Write out the lines below once more, exactly as they appear. Do not include pictures.

EXTRACTED ENTRIES
----------

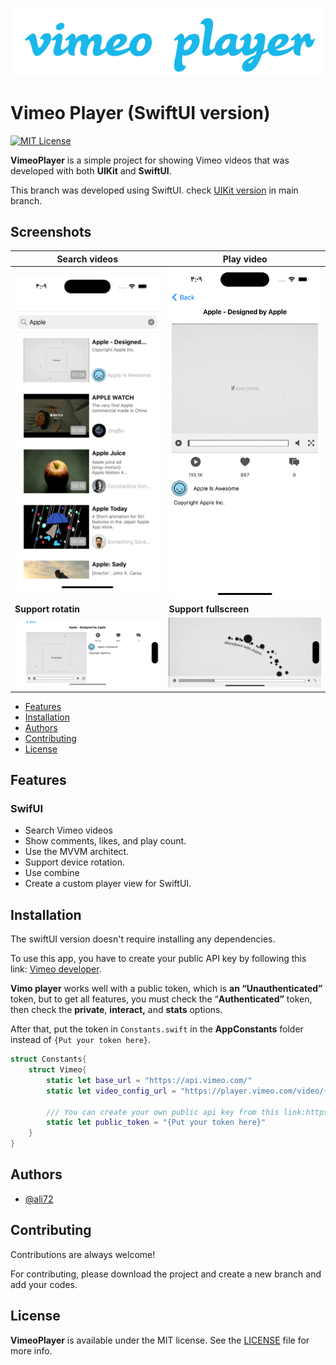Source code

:![Logo](Vimeo%20player.png)

# Vimeo Player (SwiftUI version)

[![MIT License](https://img.shields.io/badge/License-MIT-green.svg)](https://choosealicense.com/licenses/mit/)

**VimeoPlayer** is a simple project for showing Vimeo videos that was developed with both **UIKit** and **SwiftUI**.

This branch was developed using SwiftUI. check [UIKit version](https://github.com/SwiftLand/VimeoPlayer) in main branch.

## Screenshots

| **Search videos**                                                                                                     | **Play video**                                                                                                        |
| --------------------------------------------------------------------------------------------------------------------- | --------------------------------------------------------------------------------------------------------------------- |
| ![App Screenshot](Screenshots/Simulator%20Screen%20Shot%20-%20iPhone%2014%20Pro%20-%202023-04-03%20at%2016.09.37.png) | ![App Screenshot](Screenshots/Simulator%20Screen%20Shot%20-%20iPhone%2014%20Pro%20-%202023-04-03%20at%2016.09.52.png) |
| **Support rotatin**                                                                                                   | **Support fullscreen**                                                                                                |
| ![App Screenshot](Screenshots/Simulator%20Screen%20Shot%20-%20iPhone%2014%20Pro%20-%202023-04-03%20at%2016.10.03.png) | ![App Screenshot](Screenshots/Simulator%20Screen%20Shot%20-%20iPhone%2014%20Pro%20-%202023-04-03%20at%2016.10.43.png) |

- [Features](#features)
- [Installation](#installation)
- [Authors](#authors)
- [Contributing](#contributing)
- [License](#license)

## Features

### SwifUI

- Search Vimeo videos
- Show comments, likes, and play count.
- Use the MVVM architect.
- Support device rotation.
- Use combine
- Create a custom player view for SwiftUI.

## Installation

The swiftUI version doesn't require installing any dependencies.

To use this app, you have to create your public API key by following this link: [Vimeo developer](https://developer.vimeo.com/).

**Vimo player** works well with a public token, which is **an “Unauthenticated”** token, but to get all features, you must check the “**Authenticated”** token, then check the **private**, **interact,** and **stats** options.

After that, put the token in `Constants.swift` in the **AppConstants** folder instead of `{Put your token here}`.

```swift
struct Constants{
    struct Vimeo{
        static let base_url = "https://api.vimeo.com/"
        static let video_config_url = "https://player.vimeo.com/video/{id}/config"

        /// You can create your own public api key from this link:https://developer.vimeo.com/
        static let public_token = "{Put your token here}"
    }
}
```

## Authors

- [@ali72](https://www.github.com/ali72)

## Contributing

Contributions are always welcome!

For contributing, please download the project and create a new branch and add your codes.

## License

**VimeoPlayer** is available under the MIT license. See the [LICENSE](LICENSE) file for more info.

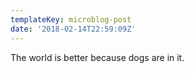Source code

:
 ```yaml
---
templateKey: microblog-post
date: '2018-02-14T22:59:09Z'
---
```


The world is better because dogs are in it.

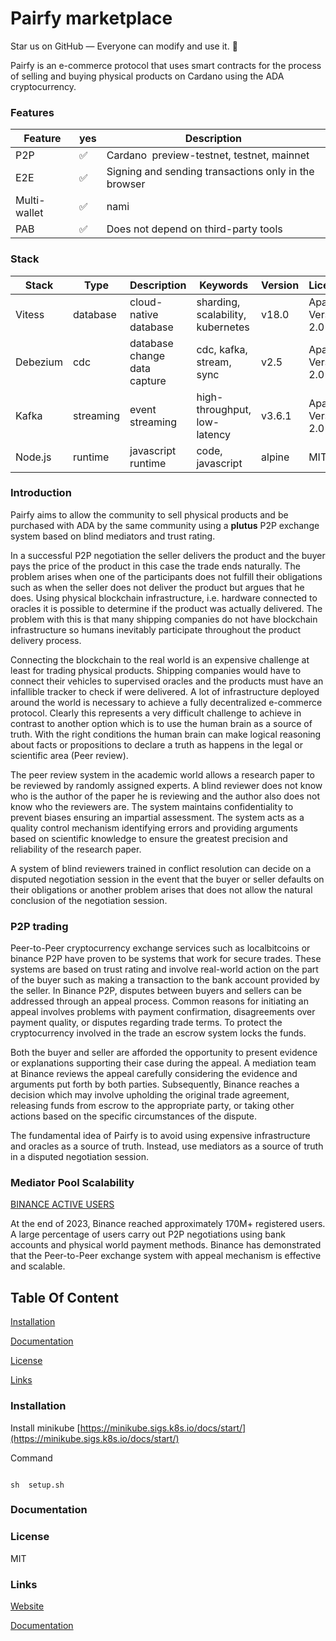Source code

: # Pairfy marketplace

Star us on GitHub — Everyone can modify and use it. 🚀

Pairfy is an e-commerce protocol that uses smart contracts for the process of selling and buying physical products on Cardano using the ADA cryptocurrency.

### Features

| Feature      | yes | Description                                          |
| ------------ | --- | ---------------------------------------------------- |
| P2P          | ✅  | Cardano  preview-testnet, testnet, mainnet           |
| E2E          | ✅  | Signing and sending transactions only in the browser |
| Multi-wallet | ✅  | nami                                                 |
| PAB          | ✅  | Does not depend on third-party tools                 |

### Stack

| Stack    | Type      | Description                  | Keywords                          | Version | Licence            | Repository                                                               |
| -------- | --------- | ---------------------------- | --------------------------------- | ------- | ------------------ | ------------------------------------------------------------------------ |
| Vitess   | database  | cloud-native database        | sharding, scalability, kubernetes | v18.0   | Apache Version 2.0 | [https://github.com/vitessio/vitess](https://github.com/vitessio/vitess) |
| Debezium | cdc       | database change data capture | cdc, kafka, stream, sync          | v2.5    | Apache Version 2.0 | [https://github.com/debezium](https://github.com/debezium)               |
| Kafka    | streaming | event streaming              | high-throughput, low-latency      | v3.6.1  | Apache Version 2.0 | [https://github.com/apache/kafka](https://github.com/apache/kafka)       |
| Node.js  | runtime   | javascript runtime           | code, javascript                  | alpine  | MIT                | [https://github.com/nodejs/node](https://github.com/nodejs/node)         |

### Introduction

Pairfy aims to allow the community to sell physical products and be purchased with ADA by the same community using a **plutus** P2P exchange system based on blind mediators and trust rating.

In a successful P2P negotiation the seller delivers the product and the buyer pays the price of the product in this case the trade ends naturally. The problem arises when one of the participants does not fulfill their obligations such as when the seller does not deliver the product but argues that he does. Using physical blockchain infrastructure, i.e. hardware connected to oracles it is possible to determine if the product was actually delivered. The problem with this is that many shipping companies do not have blockchain infrastructure so humans inevitably participate throughout the product delivery process.

Connecting the blockchain to the real world is an expensive challenge at least for trading physical products. Shipping companies would have to connect their vehicles to supervised oracles and the products must have an infallible tracker to check if were delivered. A lot of infrastructure deployed around the world is necessary to achieve a fully decentralized e-commerce protocol. Clearly this represents a very difficult challenge to achieve in contrast to another option which is to use the human brain as a source of truth. With the right conditions the human brain can make logical reasoning about facts or propositions to declare a truth as happens in the legal or scientific area (Peer review).

The peer review system in the academic world allows a research paper to be reviewed by randomly assigned experts. A blind reviewer does not know who is the author of the paper he is reviewing and the author also does not know who the reviewers are. The system maintains confidentiality to prevent biases ensuring an impartial assessment. The system acts as a quality control mechanism identifying errors and providing arguments based on scientific knowledge to ensure the greatest precision and reliability of the research paper.

A system of blind reviewers trained in conflict resolution can decide on a disputed negotiation session in the event that the buyer or seller defaults on their obligations or another problem arises that does not allow the natural conclusion of the negotiation session.

### P2P trading

Peer-to-Peer cryptocurrency exchange services such as localbitcoins or binance P2P have proven to be systems that work for secure trades. These systems are based on trust rating and involve real-world action on the part of the buyer such as making a transaction to the bank account provided by the seller. In Binance P2P, disputes between buyers and sellers can be addressed through an appeal process. Common reasons for initiating an appeal involves problems with payment confirmation, disagreements over payment quality, or disputes regarding trade terms. To protect the cryptocurrency involved in the trade an escrow system locks the funds.

Both the buyer and seller are afforded the opportunity to present evidence or explanations supporting their case during the appeal. A mediation team at Binance reviews the appeal carefully considering the evidence and arguments put forth by both parties. Subsequently, Binance reaches a decision which may involve upholding the original trade agreement, releasing funds from escrow to the appropriate party, or taking other actions based on the specific circumstances of the dispute.

The fundamental idea of Pairfy is to avoid using expensive infrastructure and oracles as a source of truth. Instead, use mediators as a source of truth in a disputed negotiation session.

### Mediator Pool Scalability

[BINANCE ACTIVE USERS](https://www.binance.com/en/feed/post/2023-12-28-binance-ends-2023-with-30-user-growth-committed-to-compliance-and-web3-products-1989369934178)

At the end of 2023, Binance reached approximately 170M+ registered users. A large percentage of users carry out P2P negotiations using bank accounts and physical world payment methods. Binance has demonstrated that the Peer-to-Peer exchange system with appeal mechanism is effective and scalable.

## Table Of Content

[Installation](#installation)

[Documentation](#documentation)

[License](#license)

[Links](#links)

### Installation

Install minikube [https://minikube.sigs.k8s.io/docs/start/](https://minikube.sigs.k8s.io/docs/start/)

Command

```

sh  setup.sh
```

### Documentation

### License

MIT

### Links

[Website](https://twitter.com/Pairfy_io)

[Documentation](https://twitter.com/Pairfy_io)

----------

REPLY TO THE EXERCISE
Source code

:![Logo](Vimeo%20player.png)

# Vimeo Player (SwiftUI version)

[![MIT License](https://img.shields.io/badge/License-MIT-green.svg)](https://choosealicense.com/licenses/mit/)

**VimeoPlayer** is a simple project for showing Vimeo videos that was developed with both **UIKit** and **SwiftUI**.

This branch was developed using SwiftUI. check [UIKit version](https://github.com/SwiftLand/VimeoPlayer) in main branch.

## Screenshots

| **Search videos**                                                                                                     | **Play video**                                                                                                        |
| --------------------------------------------------------------------------------------------------------------------- | --------------------------------------------------------------------------------------------------------------------- |
| ![App Screenshot](Screenshots/Simulator%20Screen%20Shot%20-%20iPhone%2014%20Pro%20-%202023-04-03%20at%2016.09.37.png) | ![App Screenshot](Screenshots/Simulator%20Screen%20Shot%20-%20iPhone%2014%20Pro%20-%202023-04-03%20at%2016.09.52.png) |
| **Support rotatin**                                                                                                   | **Support fullscreen**                                                                                                |
| ![App Screenshot](Screenshots/Simulator%20Screen%20Shot%20-%20iPhone%2014%20Pro%20-%202023-04-03%20at%2016.10.03.png) | ![App Screenshot](Screenshots/Simulator%20Screen%20Shot%20-%20iPhone%2014%20Pro%20-%202023-04-03%20at%2016.10.43.png) |

- [Features](#features)
- [Installation](#installation)
- [Authors](#authors)
- [Contributing](#contributing)
- [License](#license)

## Features

### SwifUI

- Search Vimeo videos
- Show comments, likes, and play count.
- Use the MVVM architect.
- Support device rotation.
- Use combine
- Create a custom player view for SwiftUI.

## Installation

The swiftUI version doesn't require installing any dependencies.

To use this app, you have to create your public API key by following this link: [Vimeo developer](https://developer.vimeo.com/).

**Vimo player** works well with a public token, which is **an “Unauthenticated”** token, but to get all features, you must check the “**Authenticated”** token, then check the **private**, **interact,** and **stats** options.

After that, put the token in `Constants.swift` in the **AppConstants** folder instead of `{Put your token here}`.

```swift
struct Constants{
    struct Vimeo{
        static let base_url = "https://api.vimeo.com/"
        static let video_config_url = "https://player.vimeo.com/video/{id}/config"

        /// You can create your own public api key from this link:https://developer.vimeo.com/
        static let public_token = "{Put your token here}"
    }
}
```

## Authors

- [@ali72](https://www.github.com/ali72)

## Contributing

Contributions are always welcome!

For contributing, please download the project and create a new branch and add your codes.

## License

**VimeoPlayer** is available under the MIT license. See the [LICENSE](LICENSE) file for more info.

Source code

:
 ```yaml
---
templateKey: microblog-post
date: '2018-02-14T22:59:09Z'
---
```


The world is better because dogs are in it.

Source code

: # Pairfy marketplace

Star us on GitHub — Everyone can modify and use it. 🚀

Pairfy is an e-commerce protocol that uses smart contracts for the process of selling and buying physical products on Cardano using the ADA cryptocurrency.

### Features

| Feature      | yes | Description                                          |
| ------------ | --- | ---------------------------------------------------- |
| P2P          | ✅  | Cardano  preview-testnet, testnet, mainnet           |
| E2E          | ✅  | Signing and sending transactions only in the browser |
| Multi-wallet | ✅  | nami                                                 |
| PAB          | ✅  | Does not depend on third-party tools                 |

### Stack

| Stack    | Type      | Description                  | Keywords                          | Version | Licence            | Repository                                                               |
| -------- | --------- | ---------------------------- | --------------------------------- | ------- | ------------------ | ------------------------------------------------------------------------ |
| Vitess   | database  | cloud-native database        | sharding, scalability, kubernetes | v18.0   | Apache Version 2.0 | [https://github.com/vitessio/vitess](https://github.com/vitessio/vitess) |
| Debezium | cdc       | database change data capture | cdc, kafka, stream, sync          | v2.5    | Apache Version 2.0 | [https://github.com/debezium](https://github.com/debezium)               |
| Kafka    | streaming | event streaming              | high-throughput, low-latency      | v3.6.1  | Apache Version 2.0 | [https://github.com/apache/kafka](https://github.com/apache/kafka)       |
| Node.js  | runtime   | javascript runtime           | code, javascript                  | alpine  | MIT                | [https://github.com/nodejs/node](https://github.com/nodejs/node)         |

### Introduction

Pairfy aims to allow the community to sell physical products and be purchased with ADA by the same community using a **plutus** P2P exchange system based on blind mediators and trust rating.

In a successful P2P negotiation the seller delivers the product and the buyer pays the price of the product in this case the trade ends naturally. The problem arises when one of the participants does not fulfill their obligations such as when the seller does not deliver the product but argues that he does. Using physical blockchain infrastructure, i.e. hardware connected to oracles it is possible to determine if the product was actually delivered. The problem with this is that many shipping companies do not have blockchain infrastructure so humans inevitably participate throughout the product delivery process.

Connecting the blockchain to the real world is an expensive challenge at least for trading physical products. Shipping companies would have to connect their vehicles to supervised oracles and the products must have an infallible tracker to check if were delivered. A lot of infrastructure deployed around the world is necessary to achieve a fully decentralized e-commerce protocol. Clearly this represents a very difficult challenge to achieve in contrast to another option which is to use the human brain as a source of truth. With the right conditions the human brain can make logical reasoning about facts or propositions to declare a truth as happens in the legal or scientific area (Peer review).

The peer review system in the academic world allows a research paper to be reviewed by randomly assigned experts. A blind reviewer does not know who is the author of the paper he is reviewing and the author also does not know who the reviewers are. The system maintains confidentiality to prevent biases ensuring an impartial assessment. The system acts as a quality control mechanism identifying errors and providing arguments based on scientific knowledge to ensure the greatest precision and reliability of the research paper.

A system of blind reviewers trained in conflict resolution can decide on a disputed negotiation session in the event that the buyer or seller defaults on their obligations or another problem arises that does not allow the natural conclusion of the negotiation session.

### P2P trading

Peer-to-Peer cryptocurrency exchange services such as localbitcoins or binance P2P have proven to be systems that work for secure trades. These systems are based on trust rating and involve real-world action on the part of the buyer such as making a transaction to the bank account provided by the seller. In Binance P2P, disputes between buyers and sellers can be addressed through an appeal process. Common reasons for initiating an appeal involves problems with payment confirmation, disagreements over payment quality, or disputes regarding trade terms. To protect the cryptocurrency involved in the trade an escrow system locks the funds.

Both the buyer and seller are afforded the opportunity to present evidence or explanations supporting their case during the appeal. A mediation team at Binance reviews the appeal carefully considering the evidence and arguments put forth by both parties. Subsequently, Binance reaches a decision which may involve upholding the original trade agreement, releasing funds from escrow to the appropriate party, or taking other actions based on the specific circumstances of the dispute.

The fundamental idea of Pairfy is to avoid using expensive infrastructure and oracles as a source of truth. Instead, use mediators as a source of truth in a disputed negotiation session.

### Mediator Pool Scalability

[BINANCE ACTIVE USERS](https://www.binance.com/en/feed/post/2023-12-28-binance-ends-2023-with-30-user-growth-committed-to-compliance-and-web3-products-1989369934178)

At the end of 2023, Binance reached approximately 170M+ registered users. A large percentage of users carry out P2P negotiations using bank accounts and physical world payment methods. Binance has demonstrated that the Peer-to-Peer exchange system with appeal mechanism is effective and scalable.

## Table Of Content

[Installation](#installation)

[Documentation](#documentation)

[License](#license)

[Links](#links)

### Installation

Install minikube [https://minikube.sigs.k8s.io/docs/start/](https://minikube.sigs.k8s.io/docs/start/)

Command

```

sh  setup.sh
```

### Documentation

### License

MIT

### Links

[Website](https://twitter.com/Pairfy_io)

[Documentation](https://twitter.com/Pairfy_io)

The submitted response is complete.